International criminal court’s chief prosecutor has applied for arrest warrants for Benjamin Netanyahu, Yoav Gallant and Hamas leaders Yahya Sinwar and Mohammed Deif
Welcome to our latest live blog on the Israel-Gaza war and the wider Middle East crisis. I am Martin Belam and I will be with you for the next while.
France says it supports the independence of the international criminal court (ICC), after its prosecutor requested arrest warrants for leaders from Israel, including prime minister Benjamin Netanyahu, and those from Hamas.
Joe Biden has attacked as “outrageous” an application by the international criminal court for warrants seeking the arrest of Israeli officials. “The ICC prosecutor’s application for arrest warrants against Israeli leaders is outrageous,” Biden said in the statement. “And let me be clear: whatever this prosecutor might imply, there is no equivalence – none – between Israel and Hamas. We will always stand with Israel against threats to its security.”
The chief prosecutor of the international criminal court said he is seeking arrest warrants for senior Hamas and Israeli officials for war crimes and crimes against humanity, including the Israeli prime minister, Benjamin Netanyahu, and his defence minister, Yoav Gallant. Netanyahu and Gallant are accused of extermination, causing starvation as a method of war, the denial of humanitarian relief supplies and deliberately targeting civilians. Hamas leaders and officials Yahya Sinwar, Mohammed Deif and Ismail Haniyeh were named as being wanted for crimes of extermination, murder, hostage taking, rape, sexual assault and torture.
Senior figures in the Israeli government have reacted angrily to the announcement which Israel’s foreign minister Israel Katz said was “scandalous” and tantamount to attacking the victims of 7 October. Finance minister, Bezalel Smotrich, said the decision would be “the last nail in the dismantling of this political and antisemitic court,” adding that “arrest warrants [for Netanyahu and Gallant] are the arrest warrants for all of us”. President Isaac Herzog said it was “one-sided” and in “bad faith”, and that Israel “expects all leaders in the free world to condemn outright this step and firmly reject it.”
The move has also been condemned by senior Hamas official Sami Abu Zuhuri, who said the decision “equates the victim with the executioner” and encourages Israel to continue its “war of extermination” in Gaza. Wasel Abu Youssef of the Palestine Liberation Organization (PLO) said there was confusion over who was the victim, and that “The Palestinian people have the right to defend themselves. The ICC is required to issue arrest warrants against Israeli officials who are pursuing crimes of genocide in the Gaza Strip.”
UN officials warned Monday that food and medicine for Palestinians in Gaza are piling up in Egypt because the Rafah crossing remains closed and there has been no aid delivered to a UN warehouse from the US-built pier for two days, according to Reuters. Senior UN aid official Edem Wosornu said there were insufficient supplies and fuel to provide any meaningful level of support to the people of Gaza. “We are running out of words to describe what is happening in Gaza. We have described it as a catastrophe, a nightmare, as hell on earth. It is all of these, and worse,” she said.

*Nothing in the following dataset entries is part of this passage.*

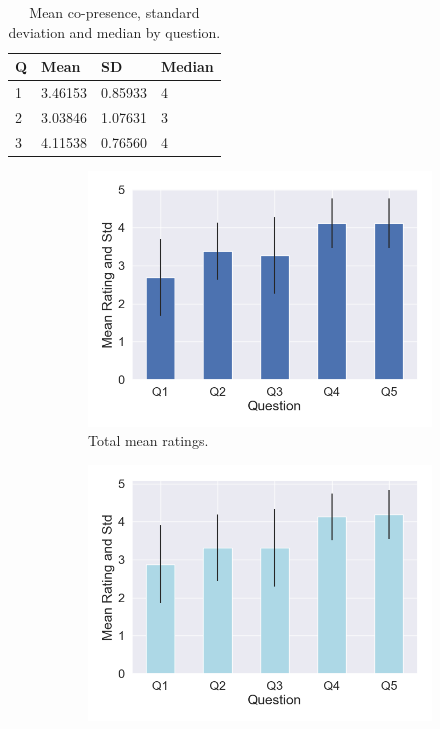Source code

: \begin{table}
\centering
\begin{tabular}{|llll|}
\hline
Q & Mean & SD & Median \\
\hline
1 &  3.46153 & 0.85933&4\\  
2 &  3.03846 & 1.07631&3\\ 
3 &  4.11538 & 0.76560&4\\ 
\hline
\end{tabular}
\caption{Mean co-presence, standard deviation and median by question.}
\label{tbl:copres}
\end{table}
 
\pagebreak
\begin{figure}[H]
\hspace{-15mm}
\begin{subfigure}[b]{0.5\textwidth}
 \centering
 \includegraphics[scale=0.5]{Files/Plots/presence_mean_ratings.png}
 \caption{Total mean ratings. }
 \label{fig:presAllMean}
 \end{subfigure}
 \hspace{10mm}
\begin{subfigure}[b]{0.5\textwidth}
 \centering
 \includegraphics[scale=0.5]{Files/Plots/presence_mean_ratings_f.png}

\end{subfigure}
\end{figure}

An Australian doctor trapped inside one of Gaza’s few remaining functioning hospitals has urged the Australian government to do more to get him and his colleagues out and additional medical aid in. Sydney-based Dr Modher Albeiruti is among 16 international doctors and medical workers who have been stranded inside the European hospital in Khan Younis since Israel took control of the Palestinian side of the Rafah border crossing this month.
Iran’s supreme leader, Ayatollah Khamenei, has announced a five-day public mourning period after the deaths of president Ebrahim Raisi, foreign minister Hossein Amir-Abdollahian and other passengers in a helicopter crash on Sunday. The bodies were recovered from a mountain crash site on Monday morning.